Liturgy and How We Worship

Saint Luke writes that the earliest Christians “devoted themselves to the apostles’ teaching and fellowship, to the breaking of bread and the prayers” (Acts 2:42, NRSV). The worship of God in the Holy Catholic Church is designed to perpetuate the practice of the Christian community from the time of the Apostles. That worship is based on the Western Liturgical Tradition that traces its genealogy as far back as the foundation of the Church in Rome and is common to the Roman Catholic, Old Catholic, Anglican, and Lutheran churches, inspiring the liturgical practice of many Protestant traditions as well.

The word “liturgy” is derived from a Greek word that means “the work of the people.” The liturgy of the Holy Catholic Church strives to embrace two interpretations of that word: as the work performed by the people in their act of worshiping God, and as the work of redemption and sanctification performed for the people by God in their midst.

  • The apostles’ teaching: worship is grounded in the apostles’ faith as witnessed in the Scriptures and the tradition of the early church.
  • Fellowship: all people as members of Christ’s risen body are encouraged to participate actively in worship through a variety of liturgical ministries.
  • The breaking of bread: worship is centered on celebrating the life, death, and resurrection of Christ in the sacrament of the Holy Eucharist.
  • The prayers: the offering of common prayers unites all people in the spirit of Christ as instruments of God’s work in the world.

from The Sacramentary of the Holy Catholic Church:
“The Mass is the central expression of the Catholic faith. Each particular celebration of the Mass represents the one sacrifice which Christ himself made of his own life on Calvary. Through the prayers and ceremonies of the Mass, the Holy Spirit gathers God's people at the foot of the Cross to take part in that one sacrifice, and to witness first-hand the mysteries of Christ's death and resurrection, through which are revealed “the assurance of things hoped for, the conviction of things not seen” (Hebrews 11:1). We offer a prayer service at the foot of the Cross, keeping watch before the crucified Lord, and in the Sacrament we approach the Cross itself and take Christ's body into our own.

By hearing God's word we share our faith, by offering prayers for the Church and the world we share our hope, and by receiving the Holy Communion we share our love in Christ our Lord.

“The Sacramentary of the Holy Catholic Church contains all the prayers and ceremonies needed to celebrate the Mass throughout the Church year. The Ordinary of the Mass, and the proper prayers for each particular celebration, are firmly grounded in the western liturgical tradition, drawing at once on the rich history of the liturgy and on the modern spirit of liturgical renewal. The basic structure of the liturgy is that of the modern Roman Rite, with minor variations.

Some of the prayers are original compositions, written according to western liturgical convention; other texts have been borrowed from a variety of existing sources; including the ancient and modern Roman Rites, various editions of the Anglican Book of Common Prayer, and the liturgical heritage of the Lutheran churches. The goal of this Sacramentary is to provide a liturgy that embraces a diversity of traditions, while expressing a unity of faith. The combination of Roman, Anglican, Lutheran, and other elements into one rite ensures that the liturgy of the Holy Catholic Church is not exclusively Roman, Anglican, or Protestant.

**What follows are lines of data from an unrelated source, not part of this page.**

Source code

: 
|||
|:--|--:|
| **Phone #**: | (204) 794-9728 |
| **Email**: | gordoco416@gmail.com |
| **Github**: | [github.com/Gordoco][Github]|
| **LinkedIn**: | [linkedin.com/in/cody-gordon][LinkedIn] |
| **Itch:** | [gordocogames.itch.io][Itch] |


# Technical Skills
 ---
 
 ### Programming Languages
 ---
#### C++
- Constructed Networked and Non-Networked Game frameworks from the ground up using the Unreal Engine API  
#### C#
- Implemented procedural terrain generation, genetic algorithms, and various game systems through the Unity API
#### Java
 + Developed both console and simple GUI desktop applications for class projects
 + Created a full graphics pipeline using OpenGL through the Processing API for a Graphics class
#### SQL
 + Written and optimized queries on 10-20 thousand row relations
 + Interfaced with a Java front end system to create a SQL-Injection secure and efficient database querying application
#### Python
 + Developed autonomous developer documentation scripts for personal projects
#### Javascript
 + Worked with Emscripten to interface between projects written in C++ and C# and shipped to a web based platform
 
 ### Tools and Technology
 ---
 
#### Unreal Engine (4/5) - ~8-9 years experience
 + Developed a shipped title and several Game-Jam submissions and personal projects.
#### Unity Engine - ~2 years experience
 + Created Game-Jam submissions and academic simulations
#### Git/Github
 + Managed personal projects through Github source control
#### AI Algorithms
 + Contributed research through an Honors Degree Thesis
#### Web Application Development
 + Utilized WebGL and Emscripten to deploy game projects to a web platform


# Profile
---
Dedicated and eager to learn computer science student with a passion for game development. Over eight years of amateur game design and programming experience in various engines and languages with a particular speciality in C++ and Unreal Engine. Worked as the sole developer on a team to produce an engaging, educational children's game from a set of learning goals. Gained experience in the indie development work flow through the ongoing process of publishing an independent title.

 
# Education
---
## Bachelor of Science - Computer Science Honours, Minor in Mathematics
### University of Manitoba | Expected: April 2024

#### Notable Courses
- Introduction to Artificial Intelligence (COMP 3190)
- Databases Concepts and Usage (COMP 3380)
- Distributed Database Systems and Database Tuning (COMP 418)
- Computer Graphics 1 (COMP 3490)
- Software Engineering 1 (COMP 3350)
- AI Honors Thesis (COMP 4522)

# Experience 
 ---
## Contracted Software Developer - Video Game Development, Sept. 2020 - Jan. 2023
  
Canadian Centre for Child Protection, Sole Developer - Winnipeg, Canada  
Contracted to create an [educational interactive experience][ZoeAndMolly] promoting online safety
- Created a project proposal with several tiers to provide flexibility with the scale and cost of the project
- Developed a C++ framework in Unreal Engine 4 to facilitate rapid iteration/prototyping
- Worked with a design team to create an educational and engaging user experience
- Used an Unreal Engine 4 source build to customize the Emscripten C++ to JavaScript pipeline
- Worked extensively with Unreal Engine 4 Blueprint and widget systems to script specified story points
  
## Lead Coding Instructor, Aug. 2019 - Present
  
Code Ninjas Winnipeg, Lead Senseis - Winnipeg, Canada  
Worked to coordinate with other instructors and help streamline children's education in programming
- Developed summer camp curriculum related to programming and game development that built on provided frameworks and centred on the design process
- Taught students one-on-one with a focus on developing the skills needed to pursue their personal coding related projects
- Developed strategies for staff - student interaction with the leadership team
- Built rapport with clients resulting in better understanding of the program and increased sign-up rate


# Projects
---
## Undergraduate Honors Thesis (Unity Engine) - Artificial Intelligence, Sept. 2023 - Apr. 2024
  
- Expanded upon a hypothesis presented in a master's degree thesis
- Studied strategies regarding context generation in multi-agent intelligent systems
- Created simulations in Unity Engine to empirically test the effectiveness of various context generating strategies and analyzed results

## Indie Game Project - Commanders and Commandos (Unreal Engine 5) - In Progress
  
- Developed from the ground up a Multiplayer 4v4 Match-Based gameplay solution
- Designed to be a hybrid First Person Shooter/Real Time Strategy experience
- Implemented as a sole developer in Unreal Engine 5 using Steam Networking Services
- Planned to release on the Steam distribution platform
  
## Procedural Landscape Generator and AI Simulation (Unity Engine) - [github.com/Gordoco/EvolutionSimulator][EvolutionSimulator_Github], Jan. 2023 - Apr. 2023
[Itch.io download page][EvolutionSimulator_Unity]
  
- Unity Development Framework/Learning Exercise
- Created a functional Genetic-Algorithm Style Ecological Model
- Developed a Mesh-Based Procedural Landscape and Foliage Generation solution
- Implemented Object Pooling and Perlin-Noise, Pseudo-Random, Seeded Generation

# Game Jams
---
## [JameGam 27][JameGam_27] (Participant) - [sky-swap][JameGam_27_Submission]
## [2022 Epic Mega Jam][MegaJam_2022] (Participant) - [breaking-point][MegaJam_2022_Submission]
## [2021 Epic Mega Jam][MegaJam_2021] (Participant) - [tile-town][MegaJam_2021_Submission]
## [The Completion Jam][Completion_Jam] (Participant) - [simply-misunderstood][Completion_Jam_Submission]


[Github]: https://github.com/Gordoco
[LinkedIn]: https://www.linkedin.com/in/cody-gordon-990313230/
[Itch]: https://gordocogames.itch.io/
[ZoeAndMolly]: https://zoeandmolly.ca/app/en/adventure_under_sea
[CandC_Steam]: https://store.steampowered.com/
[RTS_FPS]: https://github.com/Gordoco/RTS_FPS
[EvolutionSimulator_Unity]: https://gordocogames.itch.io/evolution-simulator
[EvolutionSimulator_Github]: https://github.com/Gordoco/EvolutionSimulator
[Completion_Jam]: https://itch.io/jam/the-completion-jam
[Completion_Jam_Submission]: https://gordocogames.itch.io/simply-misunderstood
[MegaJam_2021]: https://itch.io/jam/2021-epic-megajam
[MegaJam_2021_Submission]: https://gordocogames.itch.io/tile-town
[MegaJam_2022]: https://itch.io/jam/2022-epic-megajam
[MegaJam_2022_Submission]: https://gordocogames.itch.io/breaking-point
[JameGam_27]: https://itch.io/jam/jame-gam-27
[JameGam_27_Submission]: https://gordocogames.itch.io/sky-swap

At the same time, the prayers and ceremonies have been adapted so that all Christians who embrace the Catholic faith in the Trinity and the Incarnation of Christ can participate fully and unreservedly in the celebration of the Divine Mysteries.

What the liturgy borrows from individual traditions is incorporated to express and celebrate the faith that is common to each of these traditions. The result is that the liturgy of the Holy Catholic Church is not a mere collage pasted together from existing rites, but is truly a composite rite that unifies the various threads that come together in our remarkable community.